*** Begin section ***

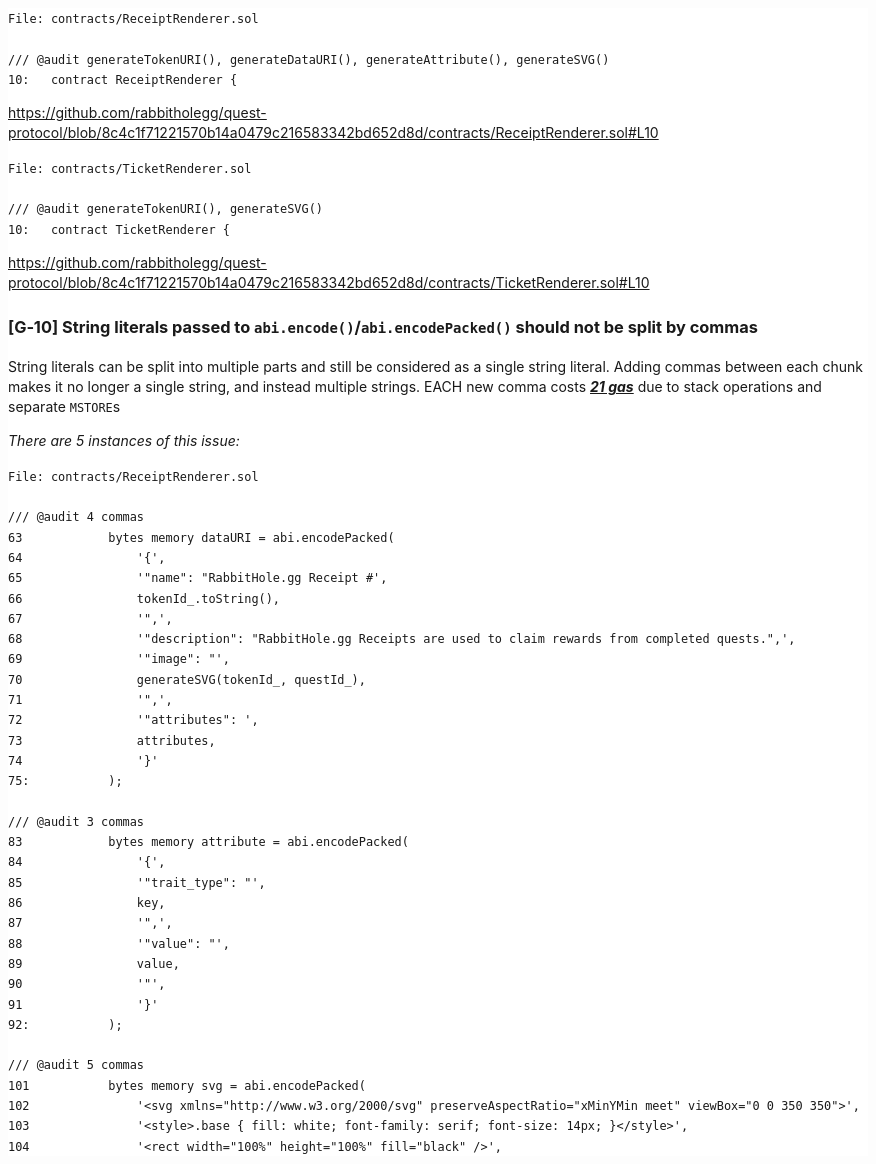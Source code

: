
 ```solidity
File: contracts/ReceiptRenderer.sol

/// @audit generateTokenURI(), generateDataURI(), generateAttribute(), generateSVG()
10:   contract ReceiptRenderer {

```
https://github.com/rabbitholegg/quest-protocol/blob/8c4c1f71221570b14a0479c216583342bd652d8d/contracts/ReceiptRenderer.sol#L10

```solidity
File: contracts/TicketRenderer.sol

/// @audit generateTokenURI(), generateSVG()
10:   contract TicketRenderer {

```
https://github.com/rabbitholegg/quest-protocol/blob/8c4c1f71221570b14a0479c216583342bd652d8d/contracts/TicketRenderer.sol#L10

### [G&#x2011;10]  String literals passed to `abi.encode()`/`abi.encodePacked()` should not be split by commas
String literals can be split into multiple parts and still be considered as a single string literal. Adding commas between each chunk makes it no longer a single string, and instead multiple strings. EACH new comma costs [***21 gas***](https://gist.github.com/IllIllI000/837d1b36c16c9bfe1010f9f775a09bbf) due to stack operations and separate `MSTORE`s

*There are 5 instances of this issue:*

```solidity
File: contracts/ReceiptRenderer.sol

/// @audit 4 commas
63            bytes memory dataURI = abi.encodePacked(
64                '{',
65                '"name": "RabbitHole.gg Receipt #',
66                tokenId_.toString(),
67                '",',
68                '"description": "RabbitHole.gg Receipts are used to claim rewards from completed quests.",',
69                '"image": "',
70                generateSVG(tokenId_, questId_),
71                '",',
72                '"attributes": ',
73                attributes,
74                '}'
75:           );

/// @audit 3 commas
83            bytes memory attribute = abi.encodePacked(
84                '{',
85                '"trait_type": "',
86                key,
87                '",',
88                '"value": "',
89                value,
90                '"',
91                '}'
92:           );

/// @audit 5 commas
101           bytes memory svg = abi.encodePacked(
102               '<svg xmlns="http://www.w3.org/2000/svg" preserveAspectRatio="xMinYMin meet" viewBox="0 0 350 350">',
103               '<style>.base { fill: white; font-family: serif; font-size: 14px; }</style>',
104               '<rect width="100%" height="100%" fill="black" />',
```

*** End section ***

> WORK ITEM
Give back the full listing verbatim, skipping each picture.

> SOLVED PROBLEM
Source code

:
 ```solidity
File: contracts/ReceiptRenderer.sol

/// @audit generateTokenURI(), generateDataURI(), generateAttribute(), generateSVG()
10:   contract ReceiptRenderer {

```
https://github.com/rabbitholegg/quest-protocol/blob/8c4c1f71221570b14a0479c216583342bd652d8d/contracts/ReceiptRenderer.sol#L10

```solidity
File: contracts/TicketRenderer.sol

/// @audit generateTokenURI(), generateSVG()
10:   contract TicketRenderer {

```
https://github.com/rabbitholegg/quest-protocol/blob/8c4c1f71221570b14a0479c216583342bd652d8d/contracts/TicketRenderer.sol#L10

### [G&#x2011;10]  String literals passed to `abi.encode()`/`abi.encodePacked()` should not be split by commas
String literals can be split into multiple parts and still be considered as a single string literal. Adding commas between each chunk makes it no longer a single string, and instead multiple strings. EACH new comma costs [***21 gas***](https://gist.github.com/IllIllI000/837d1b36c16c9bfe1010f9f775a09bbf) due to stack operations and separate `MSTORE`s

*There are 5 instances of this issue:*

```solidity
File: contracts/ReceiptRenderer.sol

/// @audit 4 commas
63            bytes memory dataURI = abi.encodePacked(
64                '{',
65                '"name": "RabbitHole.gg Receipt #',
66                tokenId_.toString(),
67                '",',
68                '"description": "RabbitHole.gg Receipts are used to claim rewards from completed quests.",',
69                '"image": "',
70                generateSVG(tokenId_, questId_),
71                '",',
72                '"attributes": ',
73                attributes,
74                '}'
75:           );

/// @audit 3 commas
83            bytes memory attribute = abi.encodePacked(
84                '{',
85                '"trait_type": "',
86                key,
87                '",',
88                '"value": "',
89                value,
90                '"',
91                '}'
92:           );

/// @audit 5 commas
101           bytes memory svg = abi.encodePacked(
102               '<svg xmlns="http://www.w3.org/2000/svg" preserveAspectRatio="xMinYMin meet" viewBox="0 0 350 350">',
103               '<style>.base { fill: white; font-family: serif; font-size: 14px; }</style>',
104               '<rect width="100%" height="100%" fill="black" />',
```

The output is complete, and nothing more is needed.